In today’s Globe and Mail newspaper, Professor Tom Flanagan – professor of political science at the University of Calgary and a former campaign manager for the Conservative Party of Canada – argues that a number of issues currently hurting the governing Conservatives would not have arisen were it not for their having grown the government. Flanagan points to three examples. The Conservatives created a $1-billion Green Infrastructure Fund, pursuant to which former Conservative MP Rahim Jaffer is alleged to have sought subsidies, such that there is now speculation that he did not comply with lobbying rules. As chair of the G8 and G20 summits, Stephen Harper chose to promote foreign aid for maternal health, excluding funds for abortions, thereby reigniting the abortion debate in Canada. And the Harper government cut funding to Toronto’s gay/lesbian/bisexual/transgender Pride parade, redirecting those funds to non-gay events, and thereby (deliberately?) creating the impression that Conservatives are anti-homosexuality. Flanagan’s conclusion:

Rahim Jaffer, abortion, the Toronto Gay Pride parade – these three issues have recently involved the Conservative government in heated debate. There is a common thread to these seemingly unrelated issues. They all illustrate what happens to a conservative government when it increases, rather than decreases, the size of the state.

I agree with Flanagan’s if-thens (i.e., ‘if they hadn’t been funding such things, this scandal would never have arisen’), but Flanagan errs in identifying the “size” of government as the problem. That argument is essentially the libertarian one, derived from anarchist Henry David Thoreau:

I HEARTILY ACCEPT the motto, — “That government is best which governs least”; and I should like to see it acted up to more rapidly and systematically. Carried out, it finally amounts to this, which also I believe, — “That government is best which governs not at all” (from “Civil Disobedience”)

There are all sorts of people, with conflicting philosophies, who call themselves “libertarian” and who band together with others who call themselves “libertarian”. What they all have in common, to one extent or another, in certain ways or in others, is a desire for “less government”. Yet, though many libertarians gleefully chant that “That government is best which governs least”, many intentionally stop short, and blank out with the rest of what Thoreau said: “it finally amounts to this” – no government at all. Thoreau was correct: if less government is better, that necessarily implies that anarchy is best.
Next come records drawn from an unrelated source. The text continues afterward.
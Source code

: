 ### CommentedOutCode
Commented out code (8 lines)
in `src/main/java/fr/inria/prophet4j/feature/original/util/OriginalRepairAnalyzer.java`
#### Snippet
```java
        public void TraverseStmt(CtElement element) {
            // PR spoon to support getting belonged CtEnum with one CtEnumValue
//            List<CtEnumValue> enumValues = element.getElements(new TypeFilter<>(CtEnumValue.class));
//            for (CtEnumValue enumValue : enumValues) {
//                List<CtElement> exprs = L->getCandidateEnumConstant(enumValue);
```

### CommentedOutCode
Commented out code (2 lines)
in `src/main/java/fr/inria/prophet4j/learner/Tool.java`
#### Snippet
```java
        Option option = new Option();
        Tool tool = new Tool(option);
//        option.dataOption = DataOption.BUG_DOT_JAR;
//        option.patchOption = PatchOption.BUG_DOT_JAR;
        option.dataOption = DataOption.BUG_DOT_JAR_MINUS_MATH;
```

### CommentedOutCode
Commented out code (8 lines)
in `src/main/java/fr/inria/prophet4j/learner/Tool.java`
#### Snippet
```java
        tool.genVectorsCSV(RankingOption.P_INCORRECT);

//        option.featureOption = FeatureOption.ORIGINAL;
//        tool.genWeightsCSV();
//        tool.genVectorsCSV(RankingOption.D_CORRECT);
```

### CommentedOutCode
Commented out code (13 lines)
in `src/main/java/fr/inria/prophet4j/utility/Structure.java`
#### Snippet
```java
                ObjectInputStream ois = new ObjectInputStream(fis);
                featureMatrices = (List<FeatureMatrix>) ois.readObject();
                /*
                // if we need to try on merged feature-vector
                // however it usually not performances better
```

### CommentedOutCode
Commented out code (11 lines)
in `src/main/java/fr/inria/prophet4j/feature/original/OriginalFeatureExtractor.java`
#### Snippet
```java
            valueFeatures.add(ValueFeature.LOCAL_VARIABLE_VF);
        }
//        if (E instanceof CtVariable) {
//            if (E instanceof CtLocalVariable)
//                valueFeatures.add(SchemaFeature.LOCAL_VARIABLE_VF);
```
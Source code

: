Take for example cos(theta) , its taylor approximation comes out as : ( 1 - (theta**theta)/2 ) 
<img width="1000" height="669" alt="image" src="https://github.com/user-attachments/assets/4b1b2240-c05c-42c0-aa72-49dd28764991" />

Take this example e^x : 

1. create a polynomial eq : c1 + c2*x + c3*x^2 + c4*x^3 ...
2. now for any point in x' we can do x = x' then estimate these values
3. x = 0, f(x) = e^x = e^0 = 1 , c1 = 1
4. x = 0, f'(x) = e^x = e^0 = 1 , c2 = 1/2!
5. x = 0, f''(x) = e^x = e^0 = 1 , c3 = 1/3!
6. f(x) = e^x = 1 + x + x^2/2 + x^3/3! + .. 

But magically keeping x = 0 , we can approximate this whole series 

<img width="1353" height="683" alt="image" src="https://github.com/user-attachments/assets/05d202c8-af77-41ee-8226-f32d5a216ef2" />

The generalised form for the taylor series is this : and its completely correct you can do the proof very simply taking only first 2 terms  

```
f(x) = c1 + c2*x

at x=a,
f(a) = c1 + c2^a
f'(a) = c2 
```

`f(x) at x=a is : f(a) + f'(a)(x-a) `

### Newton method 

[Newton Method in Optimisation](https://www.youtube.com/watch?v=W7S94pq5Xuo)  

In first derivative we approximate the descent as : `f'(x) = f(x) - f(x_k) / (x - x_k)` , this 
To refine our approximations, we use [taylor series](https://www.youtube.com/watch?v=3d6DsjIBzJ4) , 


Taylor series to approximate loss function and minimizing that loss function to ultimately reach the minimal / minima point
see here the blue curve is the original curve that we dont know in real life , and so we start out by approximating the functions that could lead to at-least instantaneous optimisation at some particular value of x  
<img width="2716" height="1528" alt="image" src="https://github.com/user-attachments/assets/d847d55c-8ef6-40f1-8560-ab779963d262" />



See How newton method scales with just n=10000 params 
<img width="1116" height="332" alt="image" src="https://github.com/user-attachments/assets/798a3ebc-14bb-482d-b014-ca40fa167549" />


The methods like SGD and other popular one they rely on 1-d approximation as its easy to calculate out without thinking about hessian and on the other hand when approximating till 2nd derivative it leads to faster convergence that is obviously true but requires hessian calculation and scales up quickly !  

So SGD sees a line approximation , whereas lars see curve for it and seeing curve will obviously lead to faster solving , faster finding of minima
Tom Flanagan is no anarchist. Like other libertarians, he has mis-identified the essential issue. Ask yourself whether you would say one gram is “too much” or “too little” when it comes to “the stuff in your bowl”. If it is a gram of stew, most hungry people (who like stew) will say one gram is “too little”. If it is rat poison, all but the suicidal will say one gram is “too much”. The essential issue is not how much is in the bowl, but what is in the bowl.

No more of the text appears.